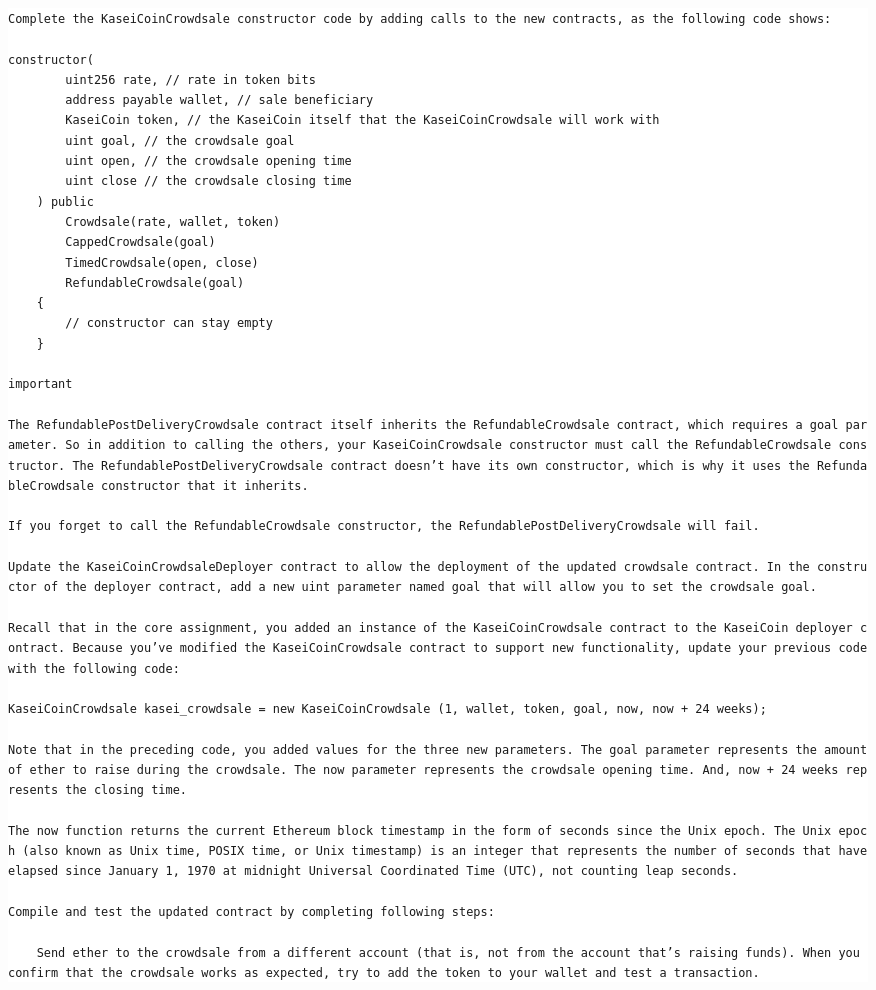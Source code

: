     Complete the KaseiCoinCrowdsale constructor code by adding calls to the new contracts, as the following code shows:

    constructor(
            uint256 rate, // rate in token bits
            address payable wallet, // sale beneficiary
            KaseiCoin token, // the KaseiCoin itself that the KaseiCoinCrowdsale will work with
            uint goal, // the crowdsale goal
            uint open, // the crowdsale opening time
            uint close // the crowdsale closing time
        ) public
            Crowdsale(rate, wallet, token)
            CappedCrowdsale(goal)
            TimedCrowdsale(open, close)
            RefundableCrowdsale(goal)
        {
            // constructor can stay empty
        }

    important

    The RefundablePostDeliveryCrowdsale contract itself inherits the RefundableCrowdsale contract, which requires a goal parameter. So in addition to calling the others, your KaseiCoinCrowdsale constructor must call the RefundableCrowdsale constructor. The RefundablePostDeliveryCrowdsale contract doesn’t have its own constructor, which is why it uses the RefundableCrowdsale constructor that it inherits.

    If you forget to call the RefundableCrowdsale constructor, the RefundablePostDeliveryCrowdsale will fail.

    Update the KaseiCoinCrowdsaleDeployer contract to allow the deployment of the updated crowdsale contract. In the constructor of the deployer contract, add a new uint parameter named goal that will allow you to set the crowdsale goal.

    Recall that in the core assignment, you added an instance of the KaseiCoinCrowdsale contract to the KaseiCoin deployer contract. Because you’ve modified the KaseiCoinCrowdsale contract to support new functionality, update your previous code with the following code:

    KaseiCoinCrowdsale kasei_crowdsale = new KaseiCoinCrowdsale (1, wallet, token, goal, now, now + 24 weeks);

    Note that in the preceding code, you added values for the three new parameters. The goal parameter represents the amount of ether to raise during the crowdsale. The now parameter represents the crowdsale opening time. And, now + 24 weeks represents the closing time.

    The now function returns the current Ethereum block timestamp in the form of seconds since the Unix epoch. The Unix epoch (also known as Unix time, POSIX time, or Unix timestamp) is an integer that represents the number of seconds that have elapsed since January 1, 1970 at midnight Universal Coordinated Time (UTC), not counting leap seconds.

    Compile and test the updated contract by completing following steps:

        Send ether to the crowdsale from a different account (that is, not from the account that’s raising funds). When you confirm that the crowdsale works as expected, try to add the token to your wallet and test a transaction.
════════════════════
Each line above is to be copied verbatim. Drop any image from the copy.

Source code

:     Complete the KaseiCoinCrowdsale constructor code by adding calls to the new contracts, as the following code shows:

    constructor(
            uint256 rate, // rate in token bits
            address payable wallet, // sale beneficiary
            KaseiCoin token, // the KaseiCoin itself that the KaseiCoinCrowdsale will work with
            uint goal, // the crowdsale goal
            uint open, // the crowdsale opening time
            uint close // the crowdsale closing time
        ) public
            Crowdsale(rate, wallet, token)
            CappedCrowdsale(goal)
            TimedCrowdsale(open, close)
            RefundableCrowdsale(goal)
        {
            // constructor can stay empty
        }

    important

    The RefundablePostDeliveryCrowdsale contract itself inherits the RefundableCrowdsale contract, which requires a goal parameter. So in addition to calling the others, your KaseiCoinCrowdsale constructor must call the RefundableCrowdsale constructor. The RefundablePostDeliveryCrowdsale contract doesn’t have its own constructor, which is why it uses the RefundableCrowdsale constructor that it inherits.

    If you forget to call the RefundableCrowdsale constructor, the RefundablePostDeliveryCrowdsale will fail.

    Update the KaseiCoinCrowdsaleDeployer contract to allow the deployment of the updated crowdsale contract. In the constructor of the deployer contract, add a new uint parameter named goal that will allow you to set the crowdsale goal.

    Recall that in the core assignment, you added an instance of the KaseiCoinCrowdsale contract to the KaseiCoin deployer contract. Because you’ve modified the KaseiCoinCrowdsale contract to support new functionality, update your previous code with the following code:

    KaseiCoinCrowdsale kasei_crowdsale = new KaseiCoinCrowdsale (1, wallet, token, goal, now, now + 24 weeks);

    Note that in the preceding code, you added values for the three new parameters. The goal parameter represents the amount of ether to raise during the crowdsale. The now parameter represents the crowdsale opening time. And, now + 24 weeks represents the closing time.

    The now function returns the current Ethereum block timestamp in the form of seconds since the Unix epoch. The Unix epoch (also known as Unix time, POSIX time, or Unix timestamp) is an integer that represents the number of seconds that have elapsed since January 1, 1970 at midnight Universal Coordinated Time (UTC), not counting leap seconds.

    Compile and test the updated contract by completing following steps:

        Send ether to the crowdsale from a different account (that is, not from the account that’s raising funds). When you confirm that the crowdsale works as expected, try to add the token to your wallet and test a transaction.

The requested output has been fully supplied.